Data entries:
**********

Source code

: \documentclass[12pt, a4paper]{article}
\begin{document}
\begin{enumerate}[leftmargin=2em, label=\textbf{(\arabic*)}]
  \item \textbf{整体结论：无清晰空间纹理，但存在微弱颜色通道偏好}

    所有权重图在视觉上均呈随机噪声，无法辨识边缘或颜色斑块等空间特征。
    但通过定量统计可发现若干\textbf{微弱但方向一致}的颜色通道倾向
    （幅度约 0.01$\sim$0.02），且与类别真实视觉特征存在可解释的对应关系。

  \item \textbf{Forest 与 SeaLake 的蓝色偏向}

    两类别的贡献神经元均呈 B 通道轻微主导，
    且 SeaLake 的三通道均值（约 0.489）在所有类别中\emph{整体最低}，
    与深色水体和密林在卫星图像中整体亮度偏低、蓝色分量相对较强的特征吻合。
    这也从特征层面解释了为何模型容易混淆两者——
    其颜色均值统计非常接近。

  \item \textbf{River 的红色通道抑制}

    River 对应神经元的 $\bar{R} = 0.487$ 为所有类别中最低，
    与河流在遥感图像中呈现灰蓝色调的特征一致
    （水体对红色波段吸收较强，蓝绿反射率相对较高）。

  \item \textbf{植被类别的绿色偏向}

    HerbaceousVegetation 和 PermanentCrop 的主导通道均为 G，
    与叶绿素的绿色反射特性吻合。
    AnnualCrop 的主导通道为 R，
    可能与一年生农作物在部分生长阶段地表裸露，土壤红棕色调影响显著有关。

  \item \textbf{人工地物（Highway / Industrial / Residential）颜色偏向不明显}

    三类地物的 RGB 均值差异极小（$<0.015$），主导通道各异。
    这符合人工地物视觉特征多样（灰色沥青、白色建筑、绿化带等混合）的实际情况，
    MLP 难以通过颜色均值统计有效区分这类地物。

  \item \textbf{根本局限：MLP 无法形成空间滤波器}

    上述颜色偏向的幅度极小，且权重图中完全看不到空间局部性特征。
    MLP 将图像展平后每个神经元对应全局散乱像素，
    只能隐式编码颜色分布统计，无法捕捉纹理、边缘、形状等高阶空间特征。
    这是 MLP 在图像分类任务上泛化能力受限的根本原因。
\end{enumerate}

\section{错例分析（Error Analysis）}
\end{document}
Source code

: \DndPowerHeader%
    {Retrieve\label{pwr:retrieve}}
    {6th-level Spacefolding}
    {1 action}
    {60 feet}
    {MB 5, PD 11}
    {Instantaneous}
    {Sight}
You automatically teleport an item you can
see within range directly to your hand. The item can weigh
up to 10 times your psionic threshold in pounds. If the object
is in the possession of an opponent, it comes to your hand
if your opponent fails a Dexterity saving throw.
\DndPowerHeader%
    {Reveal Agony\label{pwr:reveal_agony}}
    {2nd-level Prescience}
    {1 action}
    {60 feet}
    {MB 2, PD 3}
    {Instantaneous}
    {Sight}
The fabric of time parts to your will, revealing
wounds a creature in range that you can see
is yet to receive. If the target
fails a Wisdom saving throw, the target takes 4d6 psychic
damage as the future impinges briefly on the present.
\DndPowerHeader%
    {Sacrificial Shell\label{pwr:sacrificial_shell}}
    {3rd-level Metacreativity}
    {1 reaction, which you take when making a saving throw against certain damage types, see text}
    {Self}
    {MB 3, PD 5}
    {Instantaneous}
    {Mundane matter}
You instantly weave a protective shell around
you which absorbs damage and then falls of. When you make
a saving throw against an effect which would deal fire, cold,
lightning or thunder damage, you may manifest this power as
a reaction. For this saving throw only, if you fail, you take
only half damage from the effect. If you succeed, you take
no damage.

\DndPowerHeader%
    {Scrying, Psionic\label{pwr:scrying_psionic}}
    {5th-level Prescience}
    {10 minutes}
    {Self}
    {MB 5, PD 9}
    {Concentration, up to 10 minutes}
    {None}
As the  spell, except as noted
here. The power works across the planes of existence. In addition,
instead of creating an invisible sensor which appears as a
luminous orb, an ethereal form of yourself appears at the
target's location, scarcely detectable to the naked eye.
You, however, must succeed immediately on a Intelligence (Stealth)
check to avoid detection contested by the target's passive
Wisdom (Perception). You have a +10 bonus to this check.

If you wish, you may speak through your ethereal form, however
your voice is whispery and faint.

**********

- **WHAT YOU ARE ASKED TO DO**: Your answer must be the line holding "is yet to receive. If the target" plus every later line to the end of the records, copied exactly.

- **OUTPUT**:
is yet to receive. If the target
fails a Wisdom saving throw, the target takes 4d6 psychic
damage as the future impinges briefly on the present.
\DndPowerHeader%
    {Sacrificial Shell\label{pwr:sacrificial_shell}}
    {3rd-level Metacreativity}
    {1 reaction, which you take when making a saving throw against certain damage types, see text}
    {Self}
    {MB 3, PD 5}
    {Instantaneous}
    {Mundane matter}
You instantly weave a protective shell around
you which absorbs damage and then falls of. When you make
a saving throw against an effect which would deal fire, cold,
lightning or thunder damage, you may manifest this power as
a reaction. For this saving throw only, if you fail, you take
only half damage from the effect. If you succeed, you take
no damage.

\DndPowerHeader%
    {Scrying, Psionic\label{pwr:scrying_psionic}}
    {5th-level Prescience}
    {10 minutes}
    {Self}
    {MB 5, PD 9}
    {Concentration, up to 10 minutes}
    {None}
As the  spell, except as noted
here. The power works across the planes of existence. In addition,
instead of creating an invisible sensor which appears as a
luminous orb, an ethereal form of yourself appears at the
target's location, scarcely detectable to the naked eye.
You, however, must succeed immediately on a Intelligence (Stealth)
check to avoid detection contested by the target's passive
Wisdom (Perception). You have a +10 bonus to this check.

If you wish, you may speak through your ethereal form, however
your voice is whispery and faint.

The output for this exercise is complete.